Acrobat X Form Font Display Errors, Document JS in Unicode but displays in ANSI.

Report · Nov 06, 2016

Hi everyone,

looking for some help on font display issues.

I have a form which has data contained within the document level javascript. The selection of one drop down in the form populates all the other fields on the form appropriately with data from the document level javascript.

The issue I'm having is that the data is encoded in UTF-8, as it is related to chemicals and has various symbols that are not present in ANSI. When I look at the data in Notepad++ it looks perfect. However when I use the form the display is garbled if there is a "greater than or equal to symbol" or similar character.

The form uses arial, it was imported from a Word 2010 .docx file. The form fields are all set to use arial but the font info for the file says that all the fonts are using ANSI encoding. I guess this is the source of my problem.

I have tried to change the form fields to use a MS Arial Unicode but it still insists on encoding the fonts as ANSI, rather than Unicode.

Is there any way to set the fonts in the document to use Unicode, rather than ANSI encoding, so my form displays correctly?

Many thanks

Report · Nov 07, 2016

You should try encoding the code in ANSI and then replace the special Unicode characters in it with escaped characters.

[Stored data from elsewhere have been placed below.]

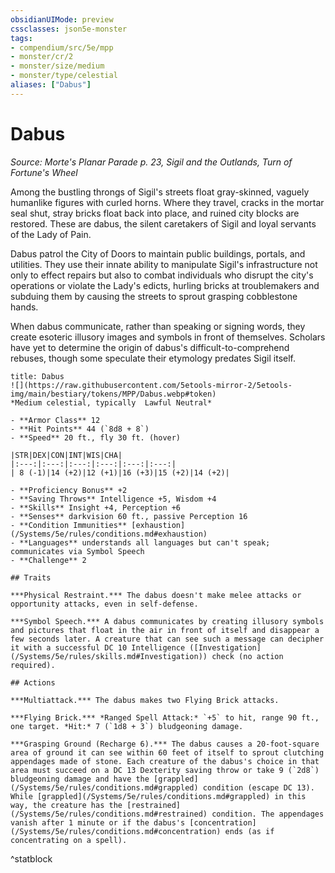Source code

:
 ```yaml
---
obsidianUIMode: preview
cssclasses: json5e-monster
tags:
- compendium/src/5e/mpp
- monster/cr/2
- monster/size/medium
- monster/type/celestial
aliases: ["Dabus"]
---
```

# Dabus
*Source: Morte's Planar Parade p. 23, Sigil and the Outlands, Turn of Fortune's Wheel*  

Among the bustling throngs of Sigil's streets float gray-skinned, vaguely humanlike figures with curled horns. Where they travel, cracks in the mortar seal shut, stray bricks float back into place, and ruined city blocks are restored. These are dabus, the silent caretakers of Sigil and loyal servants of the Lady of Pain.

Dabus patrol the City of Doors to maintain public buildings, portals, and utilities. They use their innate ability to manipulate Sigil's infrastructure not only to effect repairs but also to combat individuals who disrupt the city's operations or violate the Lady's edicts, hurling bricks at troublemakers and subduing them by causing the streets to sprout grasping cobblestone hands.

When dabus communicate, rather than speaking or signing words, they create esoteric illusory images and symbols in front of themselves. Scholars have yet to determine the origin of dabus's difficult-to-comprehend rebuses, though some speculate their etymology predates Sigil itself.

```ad-statblock
title: Dabus
![](https://raw.githubusercontent.com/5etools-mirror-2/5etools-img/main/bestiary/tokens/MPP/Dabus.webp#token)
*Medium celestial, typically  Lawful Neutral*

- **Armor Class** 12
- **Hit Points** 44 (`8d8 + 8`)
- **Speed** 20 ft., fly 30 ft. (hover)

|STR|DEX|CON|INT|WIS|CHA|
|:---:|:---:|:---:|:---:|:---:|:---:|
| 8 (-1)|14 (+2)|12 (+1)|16 (+3)|15 (+2)|14 (+2)|

- **Proficiency Bonus** +2
- **Saving Throws** Intelligence +5, Wisdom +4
- **Skills** Insight +4, Perception +6
- **Senses** darkvision 60 ft., passive Perception 16
- **Condition Immunities** [exhaustion](/Systems/5e/rules/conditions.md#exhaustion)
- **Languages** understands all languages but can't speak; communicates via Symbol Speech
- **Challenge** 2

## Traits

***Physical Restraint.*** The dabus doesn't make melee attacks or opportunity attacks, even in self-defense.

***Symbol Speech.*** A dabus communicates by creating illusory symbols and pictures that float in the air in front of itself and disappear a few seconds later. A creature that can see such a message can decipher it with a successful DC 10 Intelligence ([Investigation](/Systems/5e/rules/skills.md#Investigation)) check (no action required).

## Actions

***Multiattack.*** The dabus makes two Flying Brick attacks.

***Flying Brick.*** *Ranged Spell Attack:* `+5` to hit, range 90 ft., one target. *Hit:* 7 (`1d8 + 3`) bludgeoning damage.

***Grasping Ground (Recharge 6).*** The dabus causes a 20-foot-square area of ground it can see within 60 feet of itself to sprout clutching appendages made of stone. Each creature of the dabus's choice in that area must succeed on a DC 13 Dexterity saving throw or take 9 (`2d8`) bludgeoning damage and have the [grappled](/Systems/5e/rules/conditions.md#grappled) condition (escape DC 13). While [grappled](/Systems/5e/rules/conditions.md#grappled) in this way, the creature has the [restrained](/Systems/5e/rules/conditions.md#restrained) condition. The appendages vanish after 1 minute or if the dabus's [concentration](/Systems/5e/rules/conditions.md#concentration) ends (as if concentrating on a spell).
```
^statblock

For example, the degrees symbol (http://www.fileformat.info/info/unicode/char/b0/index.htm ) can be replaced by "\u00B0".

Report · Nov 07, 2016

Thanks for the suggestion but was hoping for an easier way, as some of the chemical names contain multiple non-ANSI characters. I was hoping this could be easily updated in future by anyone but the method you suggest looks like it might be too complicated for that purpose

Report · Nov 07, 2016

UTF-8 is not an acceptable encoding for Acrobat JavaScript so far as I know. It will just look like mojibake.

Report · Nov 07, 2016

Thanks for the reply, though it looks like a rather major spanner has been thrown in the works.

Do you know of any other way that data can easily be embedded in a PDF form, that would also accept unicode characters?

Cheers

Report · Nov 07, 2016

There are various ways it can be done so you don't have to hard-code the Unicode characters into your code.

For example, you can attach to the file a plain-text (UTF-8) that contains the codes for each symbol as well as a simple name (like DEGREES;°), and then create a function that reads that file and returns the correct symbol based on the name. So something like this:

function getUnicodeChar(name) {
    // read attached data file
    // loop over the values in it
    // return the found unicode char
}
event.value = "90"+getUnicodeChar("DEGREES");

Report · Nov 07, 2016

Some JavaScript implementations accept UCS-2 or UTF-16. Not sure if Acrobat does, has anyone tried this?

Report · Nov 07, 2016

I think it depends what kind of characters you're using... This code does work when executed from the Console, for example:

this.getField("Text1").value = "90°";

Report · Nov 11, 2016

Thanks for the example and all the help, looks like a good bit of knowledge to have. Unfortunately for the intended end user I fear this method would be a bit too much. So i shall come up with a plan C that doesn't involve using unicode.

Thanks again

Report · Nov 11, 2016

Thanks for the suggestion but unfortunately neither of these options worked. Think I'll have to rethink my approach and come up with an easier to maintain solution.

Thanks again

Report · Nov 07, 2016

I think the console would be using Windows or Mac Unicode (UCS-16BE), but that doesn't mean it can read a file in that format unfortunately. But it could be worth a try.